* Task goal
Among the entries below, find the line with "You can set a [flag", then quote it and each following line up to and including the line with "#### Can it show the date?", and nothing else.

* Data records

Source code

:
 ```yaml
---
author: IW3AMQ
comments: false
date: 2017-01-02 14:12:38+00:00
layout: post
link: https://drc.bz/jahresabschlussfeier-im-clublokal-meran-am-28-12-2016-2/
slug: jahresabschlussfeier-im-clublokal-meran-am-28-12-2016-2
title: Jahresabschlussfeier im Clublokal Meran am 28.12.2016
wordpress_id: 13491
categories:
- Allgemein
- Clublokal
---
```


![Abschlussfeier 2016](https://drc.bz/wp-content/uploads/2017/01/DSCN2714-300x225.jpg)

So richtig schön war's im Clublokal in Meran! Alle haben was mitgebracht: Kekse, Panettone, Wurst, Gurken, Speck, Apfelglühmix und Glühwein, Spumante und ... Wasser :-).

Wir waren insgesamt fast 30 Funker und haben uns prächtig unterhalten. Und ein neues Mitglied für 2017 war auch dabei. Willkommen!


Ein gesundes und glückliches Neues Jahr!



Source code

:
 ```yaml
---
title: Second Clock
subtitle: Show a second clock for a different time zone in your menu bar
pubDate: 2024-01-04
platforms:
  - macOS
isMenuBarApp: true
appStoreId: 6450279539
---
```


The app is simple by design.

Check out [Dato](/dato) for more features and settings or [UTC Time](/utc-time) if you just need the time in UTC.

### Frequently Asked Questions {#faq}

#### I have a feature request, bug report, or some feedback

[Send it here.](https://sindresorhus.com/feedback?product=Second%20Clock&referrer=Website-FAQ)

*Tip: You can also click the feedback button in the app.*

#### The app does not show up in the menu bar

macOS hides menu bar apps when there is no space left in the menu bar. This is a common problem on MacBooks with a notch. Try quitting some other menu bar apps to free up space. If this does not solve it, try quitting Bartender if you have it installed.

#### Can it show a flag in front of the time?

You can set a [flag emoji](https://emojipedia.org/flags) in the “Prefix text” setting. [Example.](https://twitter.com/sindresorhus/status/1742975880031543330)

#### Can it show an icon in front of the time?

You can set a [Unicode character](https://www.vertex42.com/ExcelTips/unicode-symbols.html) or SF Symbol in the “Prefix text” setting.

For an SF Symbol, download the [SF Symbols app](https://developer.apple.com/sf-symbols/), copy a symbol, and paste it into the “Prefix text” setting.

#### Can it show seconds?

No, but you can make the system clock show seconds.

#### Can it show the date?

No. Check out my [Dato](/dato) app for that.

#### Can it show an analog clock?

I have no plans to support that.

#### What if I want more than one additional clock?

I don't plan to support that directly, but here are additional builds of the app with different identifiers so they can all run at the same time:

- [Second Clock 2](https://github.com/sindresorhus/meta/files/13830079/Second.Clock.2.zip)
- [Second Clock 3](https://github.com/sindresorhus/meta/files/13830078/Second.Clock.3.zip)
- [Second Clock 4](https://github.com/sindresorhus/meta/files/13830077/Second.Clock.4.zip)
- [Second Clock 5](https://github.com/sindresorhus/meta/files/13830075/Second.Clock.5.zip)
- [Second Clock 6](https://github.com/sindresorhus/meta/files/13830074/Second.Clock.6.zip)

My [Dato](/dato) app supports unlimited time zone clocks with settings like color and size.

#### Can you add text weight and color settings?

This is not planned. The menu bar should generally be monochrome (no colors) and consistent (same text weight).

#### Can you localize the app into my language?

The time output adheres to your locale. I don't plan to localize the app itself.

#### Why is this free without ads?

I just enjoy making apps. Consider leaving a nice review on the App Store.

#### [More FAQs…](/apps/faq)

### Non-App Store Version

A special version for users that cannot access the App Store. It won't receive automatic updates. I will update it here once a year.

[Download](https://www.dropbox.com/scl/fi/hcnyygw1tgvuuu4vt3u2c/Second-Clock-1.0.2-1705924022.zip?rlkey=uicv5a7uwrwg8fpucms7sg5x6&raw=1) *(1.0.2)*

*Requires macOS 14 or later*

* Expected answer
You can set a [flag emoji](https://emojipedia.org/flags) in the “Prefix text” setting. [Example.](https://twitter.com/sindresorhus/status/1742975880031543330)

#### Can it show an icon in front of the time?

You can set a [Unicode character](https://www.vertex42.com/ExcelTips/unicode-symbols.html) or SF Symbol in the “Prefix text” setting.

For an SF Symbol, download the [SF Symbols app](https://developer.apple.com/sf-symbols/), copy a symbol, and paste it into the “Prefix text” setting.

#### Can it show seconds?

No, but you can make the system clock show seconds.

#### Can it show the date?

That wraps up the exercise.